A local news outlet, Nikkei, has reported that cryptocurrency exchange Binance was ordered to cease operations in Japan following its unauthorized expansion into the country. Japan’s Financial Services Authority (FSA) is the regulator that oversees the nation’s licensing program for cryptocurrency exchanges. Following a half billion dollar theft from Japan-based exchange Coincheck earlier this year, the FSA has reportedly been cracking down on crypto exchanges.
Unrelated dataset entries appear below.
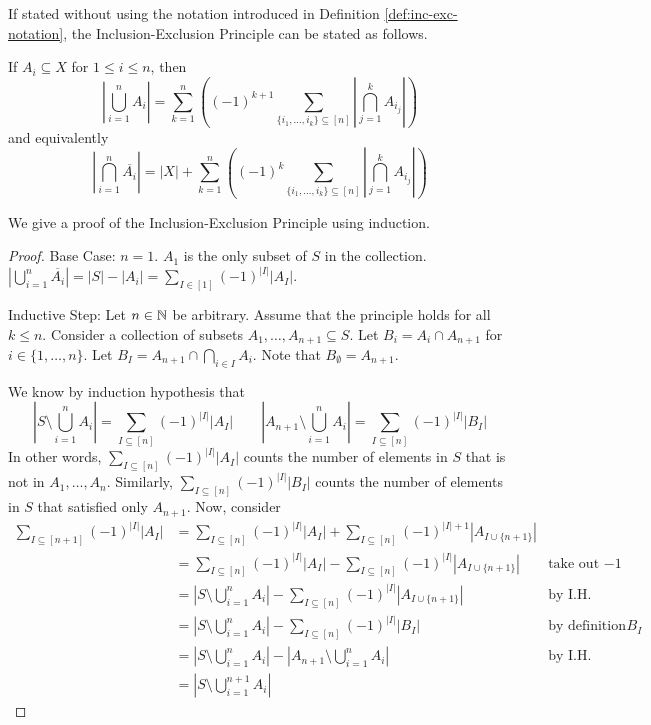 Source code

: If stated without using the notation introduced in Definition \ref{def:inc-exc-notation}, the Inclusion-Exclusion Principle can be stated as follows.

\begin{theorem}
    If $A_i \subseteq X$ for $1 \leq i \leq n$, then
    $$
    \left| \bigcup_{i=1}^n A_i \right| = \sum_{k=1}^n \left( (-1)^{k+1} \sum_{\{i_1,\ldots,i_k\} \subseteq [n]} \left| \bigcap_{j=1}^k A_{i_j} \right| \right)
    $$
    and equivalently
    $$
    \left| \bigcap_{i=1}^n \overline{A_i} \right| = |X| + \sum_{k=1}^n \left( (-1)^{k} \sum_{\{i_1,\ldots,i_k\} \subseteq [n]} \left| \bigcap_{j=1}^k A_{i_j} \right| \right)
    $$
\end{theorem}

We give a proof of the Inclusion-Exclusion Principle using induction.

\begin{proof}
    \hfill

    Base Case: $n = 1$. $A_1$ is the only subset of $S$ in the collection. $| \bigcup_{i=1}^n \overline{A_i}| = |S| - |A_i| = \sum_{I \in [1]} (-1)^{|I|} |A_I|$.

    Inductive Step: Let $n \in \mathbb{N}$ be arbitrary. Assume that the principle holds for all $k \leq n$. Consider a collection of subsets $A_1,\ldots,A_{n+1} \subseteq S$. Let $B_i = A_i \cap A_{n+1}$ for $i \in \{1,\ldots,n\}$. Let $B_I = A_{n+1} \cap \bigcap_{i \in I}A_i$. Note that $B_{\emptyset} = A_{n+1}$.

    We know by induction hypothesis that
    $$
    \left| S \setminus \bigcup_{i=1}^n A_i \right| = \sum_{I \subseteq [n]} (-1)^{|I|} |A_I| \qquad \left| A_{n+1} \setminus \bigcup_{i=1}^n A_i \right| = \sum_{I \subseteq [n]} (-1)^{|I|} |B_I|
    $$
    In other words, $\sum_{I \subseteq [n]} (-1)^{|I|} |A_I|$ counts the number of elements in $S$ that is not in $A_1,\ldots,A_n$. Similarly, $\sum_{I \subseteq [n]} (-1)^{|I|} |B_I|$ counts the number of elements in $S$ that satisfied only $A_{n+1}$. Now, consider
    $$
    \begin{aligned}
        \sum_{I \subseteq [n+1]} (-1)^{|I|} |A_I| &= \sum_{I \subseteq [n]} (-1)^{|I|} |A_I| + \sum_{I \subseteq [n]} (-1)^{|I| + 1} |A_{I \cup \{n+1\}}| \\
        &= \sum_{I \subseteq [n]} (-1)^{|I|} |A_I| - \sum_{I \subseteq [n]} (-1)^{|I|} |A_{I \cup \{n+1\}}| & \text{take out $-1$} \\
        &= \left| S \setminus \bigcup_{i=1}^n A_i \right| - \sum_{I \subseteq [n]} (-1)^{|I|} |A_{I \cup \{n+1\}}| & \text{by I.H.} \\
        &= \left| S \setminus \bigcup_{i=1}^n A_i \right| - \sum_{I \subseteq [n]} (-1)^{|I|} |B_I| & \text{by definition of $B_I$} \\
        &= \left| S \setminus \bigcup_{i=1}^n A_i \right| - \left| A_{n+1} \setminus \bigcup_{i=1}^n A_i \right| & \text{by I.H.} \\
        &= \left| S \setminus \bigcup_{i=1}^{n+1} A_i \right|
    \end{aligned}
    $$
\end{proof}

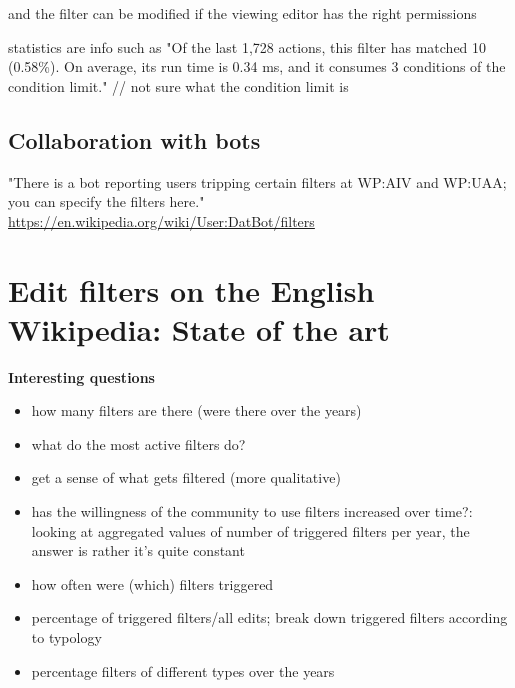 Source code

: \documentclass{sigchi}
\begin{document}
and the filter can be modified if the viewing editor has the right permissions

statistics are info such as "Of the last 1,728 actions, this filter has matched 10 (0.58\%). On average, its run time is 0.34 ms, and it consumes 3 conditions of the condition limit." // not sure what the condition limit is

\subsection{Collaboration with bots}

"There is a bot reporting users tripping certain filters at WP:AIV and WP:UAA; you can specify the filters here."
\url{https://en.wikipedia.org/wiki/User:DatBot/filters}

\section{Edit filters on the English Wikipedia: State of the art}

\textbf{Interesting questions}
\begin{itemize}
    \item how many filters are there (were there over the years)
    \item what do the most active filters do?
    \item get a sense of what gets filtered (more qualitative)
    \item has the willingness of the community to use filters increased over time?: looking at aggregated values of number of triggered filters per year, the answer is rather it's quite constant
    \item how often were (which) filters triggered
    \item percentage of triggered filters/all edits; break down triggered filters according to typology
    \item percentage filters of different types over the years
\end{itemize}
\end{document}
Shortly after Nikkei ran its story, Binance CEO Zhao Changpeng denied the rumors, tweeting:
Nikkei showed irresponsible journalism. We are in constructive dialogs with Japan FSA, and have not received any mandates. It does not make sense for JFSA to tell a newspaper before telling us, while we have an active dialog going on with them.— CZ (not giving crypto away) (@cz_binance) 22 марта 2018 г.
Really big deal
Japan and Binance are both extremely important to the cryptocurrency sector. Japan presently has the largest Bitcoin trading volume in the world, with 56% of Bitcoin trades denominated in yen. Meanwhile, Binance is the largest cryptocurrency exchange in the world, by volume, with $1.7 bln in trades over the last 24 hours. Many of the top altcoins are heavily traded on Binance; the exchange is #5 by volume for Ethereum, #7 by volume for Litecoin, and #1 by volume for NEO.
Carrot and stick
Japan seems to be adopting a carrot-and-stick approach to dealing with Bitcoin. Last spring they made Bitcoin a legal payment method, but shortly thereafter began imposing licensing requirements on cryptocurrency exchanges. The strategy seems to be to offer an olive branch, then bring on the regulation. Put differently, Japan’s government seems to have some faith in cryptocurrency, but only so long as it remains within the nation’s existing regulatory framework. “Rogue” Bitcoiners must be shut down with alacrity.